Try it >>
Restate word for word the opening line of the data below and every line after it until the line with "[ ] [中科院计划今年推出高性能", that line too, but not the pictures.
++++++++
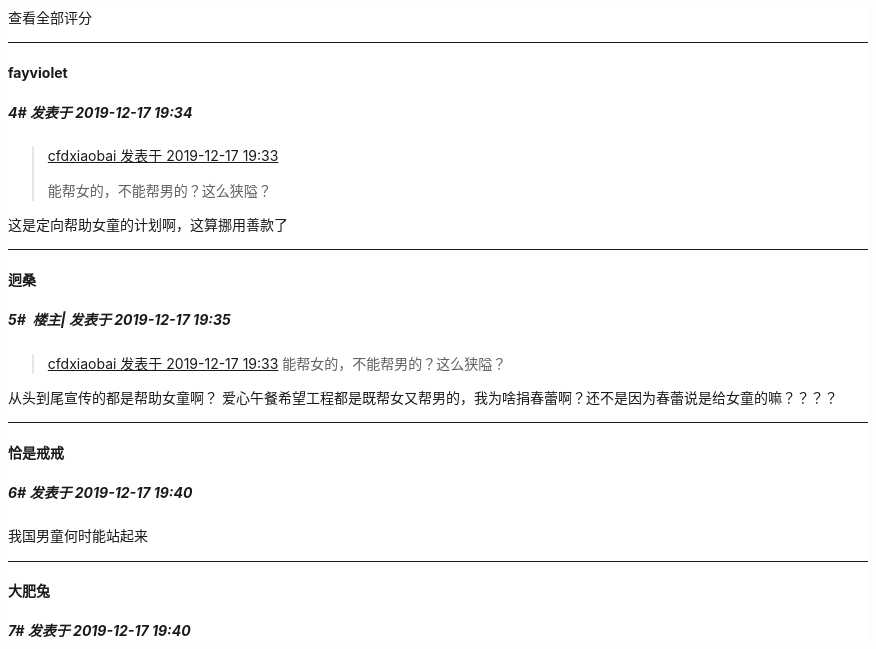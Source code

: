 

查看全部评分






*****

####  fayviolet  
##### 4#       发表于 2019-12-17 19:34



<blockquote><a href="httphttps://bbs.saraba1st.com/2b/forum.php?mod=redirect&amp;goto=findpost&amp;pid=45895940&amp;ptid=1903634" target="_blank">cfdxiaobai 发表于 2019-12-17 19:33</a>

能帮女的，不能帮男的？这么狭隘？</blockquote>
这是定向帮助女童的计划啊，这算挪用善款了







*****

####  迥桑  
##### 5#         楼主| 发表于 2019-12-17 19:35



<blockquote><a href="httphttps://bbs.saraba1st.com/2b/forum.php?mod=redirect&amp;goto=findpost&amp;pid=45895940&amp;ptid=1903634" target="_blank">cfdxiaobai 发表于 2019-12-17 19:33</a>
能帮女的，不能帮男的？这么狭隘？</blockquote>
从头到尾宣传的都是帮助女童啊？
爱心午餐希望工程都是既帮女又帮男的，我为啥捐春蕾啊？还不是因为春蕾说是给女童的嘛？？？？







*****

####  恰是戒戒  
##### 6#       发表于 2019-12-17 19:40




我国男童何时能站起来







*****

####  大肥兔  
##### 7#       发表于 2019-12-17 19:40
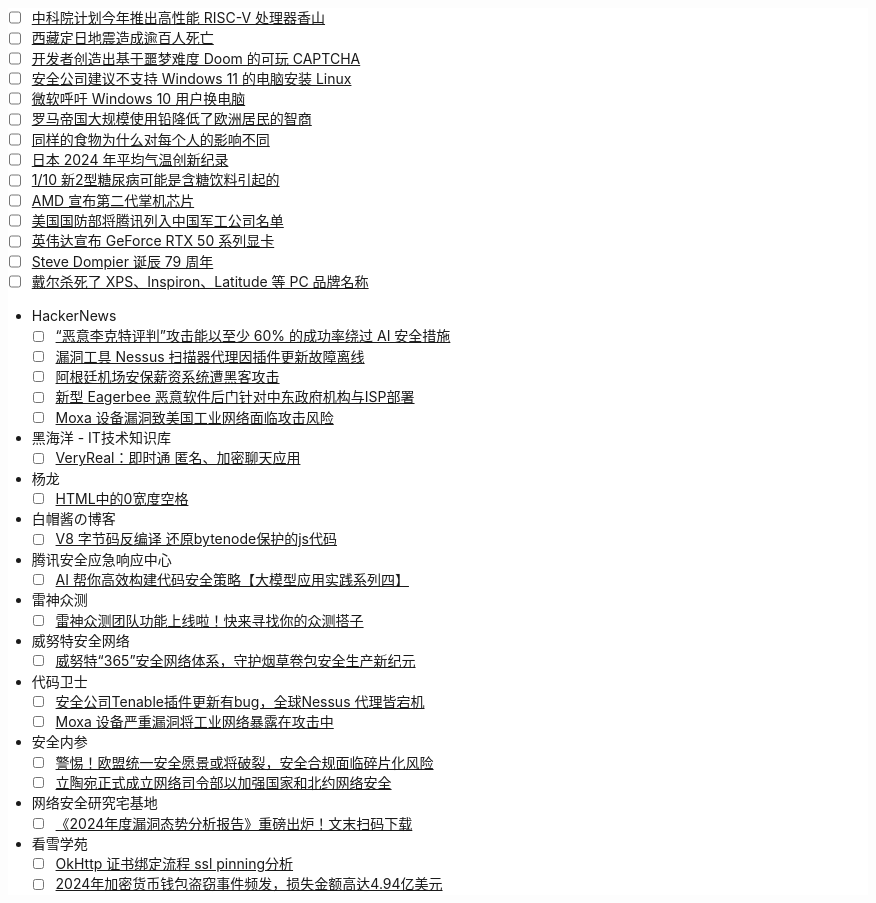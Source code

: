   - [ ] [中科院计划今年推出高性能 RISC-V 处理器香山](https://www.solidot.org/story?sid=80265)
  - [ ] [西藏定日地震造成逾百人死亡](https://www.solidot.org/story?sid=80264)
  - [ ] [开发者创造出基于噩梦难度 Doom 的可玩 CAPTCHA](https://www.solidot.org/story?sid=80263)
  - [ ] [安全公司建议不支持 Windows 11 的电脑安装 Linux](https://www.solidot.org/story?sid=80262)
  - [ ] [微软呼吁 Windows 10 用户换电脑](https://www.solidot.org/story?sid=80261)
  - [ ] [罗马帝国大规模使用铅降低了欧洲居民的智商](https://www.solidot.org/story?sid=80260)
  - [ ] [同样的食物为什么对每个人的影响不同](https://www.solidot.org/story?sid=80259)
  - [ ] [日本 2024 年平均气温创新纪录](https://www.solidot.org/story?sid=80258)
  - [ ] [1/10 新2型糖尿病可能是含糖饮料引起的](https://www.solidot.org/story?sid=80257)
  - [ ] [AMD 宣布第二代掌机芯片](https://www.solidot.org/story?sid=80256)
  - [ ] [美国国防部将腾讯列入中国军工公司名单](https://www.solidot.org/story?sid=80255)
  - [ ] [英伟达宣布 GeForce RTX 50 系列显卡](https://www.solidot.org/story?sid=80254)
  - [ ] [Steve Dompier 诞辰 79 周年](https://www.solidot.org/story?sid=80253)
  - [ ] [戴尔杀死了 XPS、Inspiron、Latitude 等 PC 品牌名称](https://www.solidot.org/story?sid=80252)
- HackerNews
  - [ ] [“恶意李克特评判”攻击能以至少 60% 的成功率绕过 AI 安全措施](https://hackernews.cc/archives/56741)
  - [ ] [漏洞工具 Nessus 扫描器代理因插件更新故障离线](https://hackernews.cc/archives/56739)
  - [ ] [阿根廷机场安保薪资系统遭黑客攻击](https://hackernews.cc/archives/56737)
  - [ ] [新型 Eagerbee 恶意软件后门针对中东政府机构与ISP部署](https://hackernews.cc/archives/56734)
  - [ ] [Moxa 设备漏洞致美国工业网络面临攻击风险](https://hackernews.cc/archives/56732)
- 黑海洋 - IT技术知识库
  - [ ] [VeryReal：即时通 匿名、加密聊天应用](https://blog.upx8.com/4644)
- 杨龙
  - [ ] [HTML中的0宽度空格](https://www.yanglong.pro/html%e4%b8%ad%e7%9a%840%e5%ae%bd%e5%ba%a6%e7%a9%ba%e6%a0%bc/)
- 白帽酱の博客
  - [ ] [V8 字节码反编译 还原bytenode保护的js代码](https://rce.moe/2025/01/07/v8-bytecode-decompiler/)
- 腾讯安全应急响应中心
  - [ ] [AI 帮你高效构建代码安全策略【大模型应用实践系列四】](https://mp.weixin.qq.com/s?__biz=MjM5NzE1NjA0MQ==&mid=2651206824&idx=1&sn=90071bc1722c0a9124fc1b54edd3ab0b&chksm=bd2cd10e8a5b5818dbcfee3ff4b88e2634eabcee28958d039eb864449de218e602bd524fac8a&scene=58&subscene=0#rd)
- 雷神众测
  - [ ] [雷神众测团队功能上线啦！快来寻找你的众测搭子](https://mp.weixin.qq.com/s?__biz=MzI0NzEwOTM0MA==&mid=2652503268&idx=1&sn=130f5f91f35f280274cf92b6387f2c8e&chksm=f2585f57c52fd64122ffabdf7d3c02b94c0d932ef115e87c68ffb4094d6dd829b81be896ac84&scene=58&subscene=0#rd)
- 威努特安全网络
  - [ ] [威努特“365”安全网络体系，守护烟草卷包安全生产新纪元](https://mp.weixin.qq.com/s?__biz=MzAwNTgyODU3NQ==&mid=2651130206&idx=1&sn=c9d686d0821edd4c194459633ebdc366&chksm=80e713eeb7909af8316806346bbd36b1a4363a13d57f6dddb80e5dfdbecd45477585643dbdc8&scene=58&subscene=0#rd)
- 代码卫士
  - [ ] [安全公司Tenable插件更新有bug，全球Nessus 代理皆宕机](https://mp.weixin.qq.com/s?__biz=MzI2NTg4OTc5Nw==&mid=2247521996&idx=1&sn=96013ce25046ff02b2d52d5d4a7a3423&chksm=ea94a7a6dde32eb03c9e0ae326ac24d3ea0ac56bae50ee72d4c8421594196fd6010e0ca953f6&scene=58&subscene=0#rd)
  - [ ] [Moxa 设备严重漏洞将工业网络暴露在攻击中](https://mp.weixin.qq.com/s?__biz=MzI2NTg4OTc5Nw==&mid=2247521996&idx=2&sn=dbafe74fa2a73a7ecd72c5ca600d8614&chksm=ea94a7a6dde32eb0768fd7281523c870565bc1d8ec2cd067e00a960f7468a905c6da64ea56e1&scene=58&subscene=0#rd)
- 安全内参
  - [ ] [警惕！欧盟统一安全愿景或将破裂，安全合规面临碎片化风险](https://mp.weixin.qq.com/s?__biz=MzI4NDY2MDMwMw==&mid=2247513439&idx=1&sn=5fb17f3395bd73decbba35390474d341&chksm=ebfaf27fdc8d7b69f96b9624e6e85ac7e824b6c430e7f9494a906e7d878dbb629f83377c73c2&scene=58&subscene=0#rd)
  - [ ] [立陶宛正式成立网络司令部以加强国家和北约网络安全](https://mp.weixin.qq.com/s?__biz=MzI4NDY2MDMwMw==&mid=2247513439&idx=2&sn=8478b4b17c710651496a96ac51c75985&chksm=ebfaf27fdc8d7b691304241ad9c339acb53766a6d8bb955393c9671dfe11c88040bf78a844cb&scene=58&subscene=0#rd)
- 网络安全研究宅基地
  - [ ] [《2024年度漏洞态势分析报告》重磅出炉！文末扫码下载](https://mp.weixin.qq.com/s?__biz=MzUyMDEyNTkwNA==&mid=2247497075&idx=1&sn=1d041504e40dfbb400c230c0dcbb1bd0&chksm=f9ed99ccce9a10da22c25a9ff321fa595600b67a6732af43b71a7eb868716f3f890b44879ba3&scene=58&subscene=0#rd)
- 看雪学苑
  - [ ] [OkHttp 证书绑定流程 ssl pinning分析](https://mp.weixin.qq.com/s?__biz=MjM5NTc2MDYxMw==&mid=2458588181&idx=1&sn=2c535ea1ace2c13aed9abed21a46e158&chksm=b18c249f86fbad89d005e150c8c8c0a7034ccb410ddcb4da568e06caa5c4cb0347023b13c1bb&scene=58&subscene=0#rd)
  - [ ] [​2024年加密货币钱包盗窃事件频发，损失金额高达4.94亿美元](https://mp.weixin.qq.com/s?__biz=MjM5NTc2MDYxMw==&mid=2458588181&idx=2&sn=2bb5d8cf409a4ab7c691bf48794917ed&chksm=b18c249f86fbad899f7244ea7f1e30c435aac5b09f1db01bad77426f620d21009bee1902f739&scene=58&subscene=0#rd)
++++++++
Task result >>
Source code

: 

查看全部评分






*****

####  fayviolet  
##### 4#       发表于 2019-12-17 19:34



<blockquote><a href="httphttps://bbs.saraba1st.com/2b/forum.php?mod=redirect&amp;goto=findpost&amp;pid=45895940&amp;ptid=1903634" target="_blank">cfdxiaobai 发表于 2019-12-17 19:33</a>

能帮女的，不能帮男的？这么狭隘？</blockquote>
这是定向帮助女童的计划啊，这算挪用善款了







*****

####  迥桑  
##### 5#         楼主| 发表于 2019-12-17 19:35



<blockquote><a href="httphttps://bbs.saraba1st.com/2b/forum.php?mod=redirect&amp;goto=findpost&amp;pid=45895940&amp;ptid=1903634" target="_blank">cfdxiaobai 发表于 2019-12-17 19:33</a>
能帮女的，不能帮男的？这么狭隘？</blockquote>
从头到尾宣传的都是帮助女童啊？
爱心午餐希望工程都是既帮女又帮男的，我为啥捐春蕾啊？还不是因为春蕾说是给女童的嘛？？？？







*****

####  恰是戒戒  
##### 6#       发表于 2019-12-17 19:40




我国男童何时能站起来







*****

####  大肥兔  
##### 7#       发表于 2019-12-17 19:40
Source code

:   - [ ] [中科院计划今年推出高性能 RISC-V 处理器香山](https://www.solidot.org/story?sid=80265)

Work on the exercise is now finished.